Its hilarious that you guys are debating whether 35" is enough to tune that low, but all the ERG guys are scared of 30" scale for a 9 string tuned a half step above your low B.

Just proves what I've been saying all along - the ERG crowd want the impossible and are prepared to sacrifice all tuning stability to get it.


----------



## ixlramp (Sep 26, 2015)

Being an ERG forum there is obsession with fanned frets, but it's not needed so much on an ERB. Fanned frets are primarily a guitar thing to keep a familiar gauge and tension on the top E while allowing a long scale low down. A 34-35" scale for ERB high strings is no problem, it only improves the clarity and harmonicity of the mid to high strings, if it's too bright just reduce the gauge and tension to mellow the tone. The problem is more the over-tensioning of high strings in bass sets.
Most ERBassists prefer straight frets, it's only really needed for 11+ strings.


----------



## MaxOfMetal (Sep 26, 2015)

GuitarBizarre said:


> Its hilarious that you guys are debating whether 35" is enough to tune that low, but all the ERG guys are scared of 30" scale for a 9 string tuned a half step above your low B.
> 
> Just proves what I've been saying all along - the ERG crowd want the impossible and are prepared to sacrifice all tuning stability to get it.



The octave and note might be the same, but the desired tone is vastly different. 

Difference between fundamental vs. transients and overtones. 

Not to mention the differences between bass and guitar string construction, amplification, and desired tonality. 

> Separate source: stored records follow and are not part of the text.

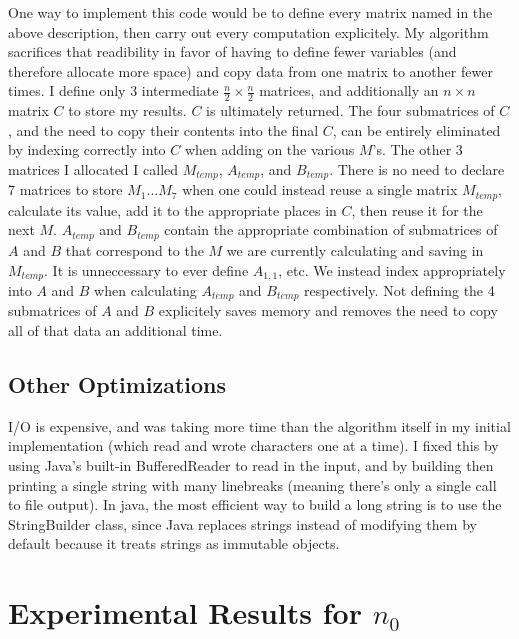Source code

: \documentclass{article}
\begin{document}
One way to implement this code would be to define every matrix named in the above description, then carry out every computation explicitely. My algorithm sacrifices that readibility in favor of having to define fewer variables (and therefore allocate more space) and copy data from one matrix to another fewer times. I define only 3 intermediate $\frac{n}{2} \times \frac{n}{2}$ matrices, and additionally an $n \times n$ matrix $C$ to store my results. $C$ is ultimately returned. The four submatrices of $C$, and the need to copy their contents into the final $C$, can be entirely eliminated by indexing correctly into $C$ when adding on the various $M$'s.  The other 3 matrices I allocated I called $M_{temp}$, $A_{temp}$, and $B_{temp}$. There is no need to declare 7 matrices to store $M_1 ... M_7$ when one could instead reuse a single matrix $M_{temp}$, calculate its value, add it to the appropriate places in $C$, then reuse it for the next $M$. $A_{temp}$ and $B_{temp}$ contain the appropriate combination of submatrices of $A$ and $B$ that correspond to the $M$ we are currently calculating and saving in $M_{temp}$. It is unneccessary to ever define $A_{1, 1}$, etc. We instead index appropriately into $A$ and $B$ when calculating $A_{temp}$ and $B_{temp}$ respectively. Not defining the 4 submatrices of $A$ and $B$ explicitely saves memory and removes the need to copy all of that data an additional time. 

\subsection*{Other Optimizations}
I/O is expensive, and was taking more time than the algorithm itself in my initial implementation (which read and wrote characters one at a time). I fixed this by using Java's built-in BufferedReader to read in the input, and by building then printing a single string with many linebreaks (meaning there's only a single call to file output). In java, the most efficient way to build a long string is to use the StringBuilder class, since Java replaces strings instead of modifying them by default because it treats strings as immutable objects. 


\section*{Experimental Results for $n_0$}
\end{document}
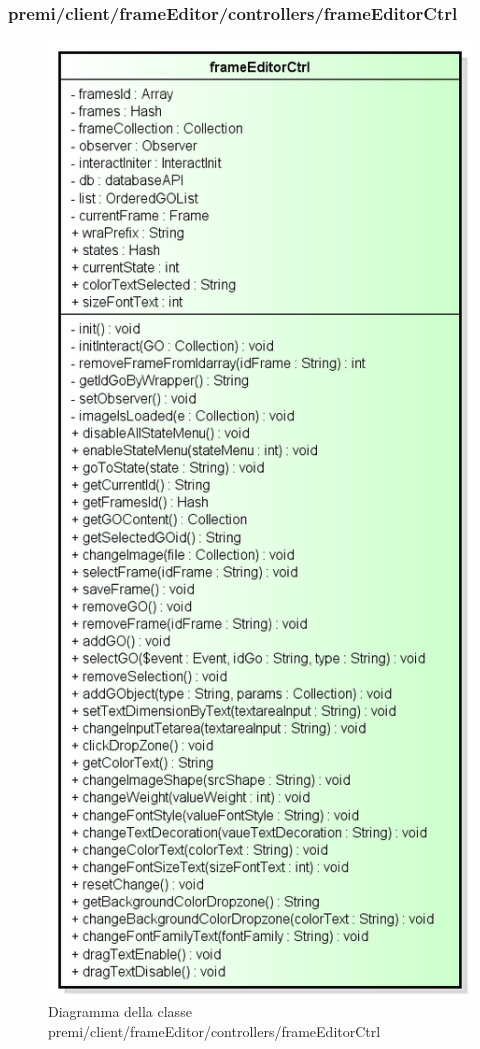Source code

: \subsubsection{premi/client/frameEditor/controllers/frameEditorCtrl}
\begin{figure}[h]
\begin{center}
\includegraphics[scale=0.90]{img/diacla/frameEditorCtrl.png}
\caption{Diagramma della classe premi/client/frameEditor/controllers/frameEditorCtrl}
\end{center}
\end{figure}


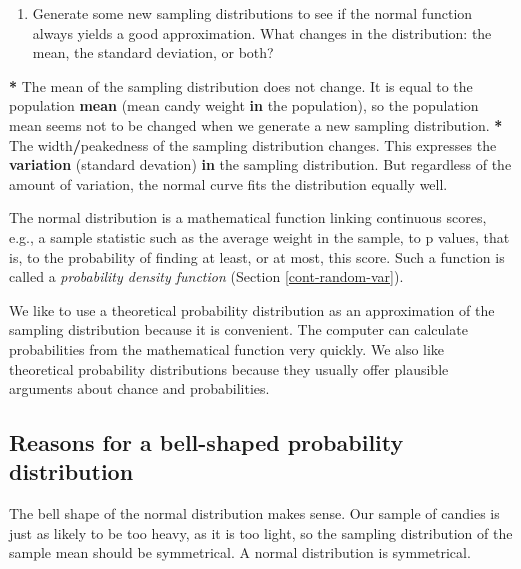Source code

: \documentclass[a4paper]{book}
\newenvironment{Shaded}{\begin{snugshade}}{\end{snugshade}}
\newcommand{\KeywordTok}[1]{\textcolor[rgb]{0,0,0}{\textbf{#1}}}
\newcommand{\StringTok}[1]{\textcolor[rgb]{0.00,0.00,0.00}{#1}}
\newcommand{\ControlFlowTok}[1]{\textcolor[rgb]{0.00,0.00,0.00}{\textbf{#1}}}
\newcommand{\OperatorTok}[1]{\textcolor[rgb]{0.00,0.00,0.00}{\textbf{#1}}}
\newcommand{\NormalTok}[1]{#1}
\providecommand{\tightlist}{%
  \setlength{\itemsep}{0pt}\setlength{\parskip}{0pt}}
\theoremstyle{definition}
\theoremstyle{definition}
\theoremstyle{definition}
\theoremstyle{remark}
\begin{document}
\begin{enumerate}
\def\labelenumi{\arabic{enumi}.}
\setcounter{enumi}{2}
\tightlist
\item
  Generate some new sampling distributions to see if the normal function
  always yields a good approximation. What changes in the distribution:
  the mean, the standard deviation, or both?
\end{enumerate}

\begin{Shaded}
\begin{Highlighting}[]
\OperatorTok{*}\StringTok{ }\NormalTok{The mean of the sampling distribution does not change. It is equal to the}
\NormalTok{population }\KeywordTok{mean}\NormalTok{ (mean candy weight }\ControlFlowTok{in}\NormalTok{ the population), so the population mean}
\NormalTok{seems not to be changed when we generate a new sampling distribution.}
\OperatorTok{*}\StringTok{ }\NormalTok{The width}\OperatorTok{/}\NormalTok{peakedness of the sampling distribution changes. This expresses}
\NormalTok{the }\KeywordTok{variation}\NormalTok{ (standard devation) }\ControlFlowTok{in}\NormalTok{ the sampling distribution. But regardless}
\NormalTok{of the amount of variation, the normal curve fits the distribution equally}
\NormalTok{well.}
\end{Highlighting}
\end{Shaded}

The normal distribution is a mathematical function linking continuous
scores, e.g., a sample statistic such as the average weight in the
sample, to p values, that is, to the probability of finding at least, or
at most, this score. Such a function is called a \emph{probability
density function} (Section \ref{cont-random-var}).

We like to use a theoretical probability distribution as an
approximation of the sampling distribution because it is convenient. The
computer can calculate probabilities from the mathematical function very
quickly. We also like theoretical probability distributions because they
usually offer plausible arguments about chance and probabilities.

\subsection{Reasons for a bell-shaped probability
distribution}\label{reasons-for-a-bell-shaped-probability-distribution}

The bell shape of the normal distribution makes sense. Our sample of
candies is just as likely to be too heavy, as it is too light, so the
sampling distribution of the sample mean should be symmetrical. A normal
distribution is symmetrical.
\end{document}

If you pick the open E1 on a 27" to 30" scale guitar and compare it to the open E1 on a 32" to 35" scale bass you'll notice, even if played through the same rig, the tone is incredibly different. The guitar is going for the overtones and the bass will be grounded in the fundamental. 

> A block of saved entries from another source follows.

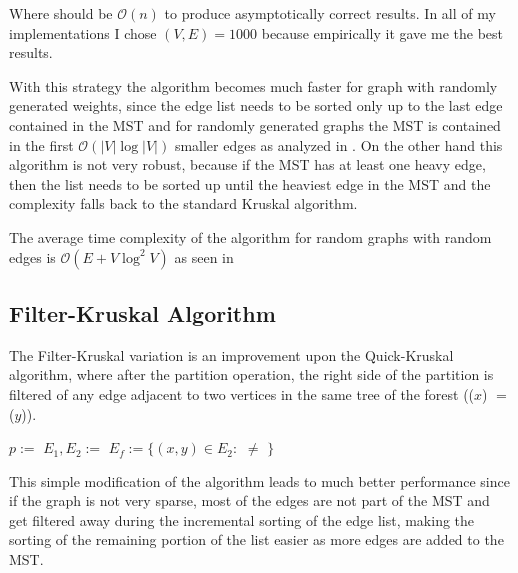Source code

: \documentclass{article}
\begin{document}
Where  should be $\mathcal{O}(n)$ to produce asymptotically correct results. In all of my implementations I chose $(V, E)=1000$ because empirically it gave me the best results.

With this strategy the algorithm becomes much faster for graph with randomly generated weights, since the edge list needs to be sorted only up to the last edge contained in the MST and for randomly generated graphs the MST is contained in the first $\mathcal{O}(\lvert V\rvert\log \lvert V\rvert)$ smaller edges as analyzed in \cite{janson1993birth}. On the other hand this algorithm is not very robust, because if the MST has at least one heavy edge, then the list needs to be sorted up until the heaviest edge in the MST and the complexity falls back to the standard Kruskal algorithm.

The average time complexity of the algorithm for random graphs with random edges is $\mathcal{O}(E + V \log^2 V)$ as seen in \cite{incremental}

\subsection{Filter-Kruskal Algorithm}

The Filter-Kruskal variation is an improvement upon the Quick-Kruskal algorithm, where after the partition operation, the right side of the partition is filtered of any edge adjacent to two vertices in the same tree of the forest (($x$) $ = $ ($y$)).

\begin{algorithm}
    \begin{algorithmic}
                \State \Return {}
            \EndIf
            \State $p := $ 
            \State $E_1, E_2 := $ 
            \State {}
                \State $E_f := \{(x, y) \in E_2 : $  $\neq$ $\}$ 
                \State {}
            \EndIf
        \EndFunction
    \end{algorithmic}
\end{algorithm}

This simple modification of the algorithm leads to much better performance since if the graph is not very sparse, most of the edges are not part of the MST and get filtered away during the incremental sorting of the edge list, making the sorting of the remaining portion of the list easier as more edges are added to the MST.
\end{document}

For a more active example, look at Meshuggah. The guitar and bass are played in unison, the same octave, but you can hear the separation between the guitar and bass when you listen to the tracks separately. They can share the same frequency range because the both take up different parts of it.

Worth a quick read: http://howmusicreallyworks.com/Pages_Chapter_3/3_2.html


----------



## Alex Kenivel (Sep 26, 2015)

I'm all about that.


----------



## Hollowway (Sep 26, 2015)

Well said, Max!


----------



## leftyguitarjoe (Sep 27, 2015)

Alex Kenivel said:


> I'm all about that.



So, would you say you're all about that bass?


----------



## Tr3vor (Sep 28, 2015)

MaxOfMetal said:


> Worth a quick read: How Music REALLY Works!, Chapter 3: How Tones and Overtones REALLY Work



Your quick read link just ate up 4 hours 

That's some cool stuff.


----------



## Lespinoza1545 (Dec 11, 2016)

Did anyone end up getting one?


----------



## Action (Dec 11, 2016)

oops, zombie thread...

I notice that rondo has since put out some of the multiscales everyone wanted in here a year ago.


----------